There’s a Torah scroll from Kaifeng, capital of China’s Hunan province, from a community dating back to 12th century. It was prepared in the 17th, using sheepskin strips sewn not with customary sinews but silk thread. No matter how much the authorities tried to keep religion “pure”, there signs everywhere here that it always evolved, developed and changed to survive in its surrounds – like a virus really.

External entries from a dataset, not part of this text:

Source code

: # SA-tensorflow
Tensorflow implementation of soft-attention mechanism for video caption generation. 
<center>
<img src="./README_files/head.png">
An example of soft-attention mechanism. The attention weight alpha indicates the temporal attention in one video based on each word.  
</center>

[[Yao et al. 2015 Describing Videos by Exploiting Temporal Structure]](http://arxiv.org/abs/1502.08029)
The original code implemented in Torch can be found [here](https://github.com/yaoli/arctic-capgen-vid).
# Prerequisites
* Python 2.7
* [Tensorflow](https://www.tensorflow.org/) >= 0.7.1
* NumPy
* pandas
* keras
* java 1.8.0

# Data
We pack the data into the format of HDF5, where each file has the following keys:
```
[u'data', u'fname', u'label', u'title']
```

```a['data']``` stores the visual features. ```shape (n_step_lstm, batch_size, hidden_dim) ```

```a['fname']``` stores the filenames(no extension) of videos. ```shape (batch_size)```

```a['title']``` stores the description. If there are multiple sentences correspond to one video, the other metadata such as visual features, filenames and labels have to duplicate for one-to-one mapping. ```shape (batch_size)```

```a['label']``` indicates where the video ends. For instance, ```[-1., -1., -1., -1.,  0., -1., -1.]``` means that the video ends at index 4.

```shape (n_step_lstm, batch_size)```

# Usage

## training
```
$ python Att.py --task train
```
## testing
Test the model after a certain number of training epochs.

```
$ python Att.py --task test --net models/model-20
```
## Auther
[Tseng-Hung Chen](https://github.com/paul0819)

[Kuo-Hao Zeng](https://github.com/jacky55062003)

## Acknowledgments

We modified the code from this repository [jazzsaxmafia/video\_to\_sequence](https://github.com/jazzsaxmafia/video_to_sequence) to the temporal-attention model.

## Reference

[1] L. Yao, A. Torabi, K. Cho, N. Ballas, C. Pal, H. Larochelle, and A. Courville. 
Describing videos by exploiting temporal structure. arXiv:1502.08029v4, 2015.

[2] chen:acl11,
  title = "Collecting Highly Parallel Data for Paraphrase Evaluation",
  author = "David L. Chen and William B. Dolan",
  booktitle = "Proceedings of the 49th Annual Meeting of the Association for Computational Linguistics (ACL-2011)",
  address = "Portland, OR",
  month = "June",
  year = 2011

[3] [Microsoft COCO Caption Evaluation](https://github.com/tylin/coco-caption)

The exhibition continues until September 23. Entry is free, although for reasons not obvious you have to collect a ticket from just inside the entrance before proceeding into the exhibition.

1 Comment

  1. Premier Subscriber

    May 14, 2007 at

    Thanks for this review. I wonder why the exhibition was confined to the Abrahamic faiths. Other ancient religions have ‘sacred’ texts.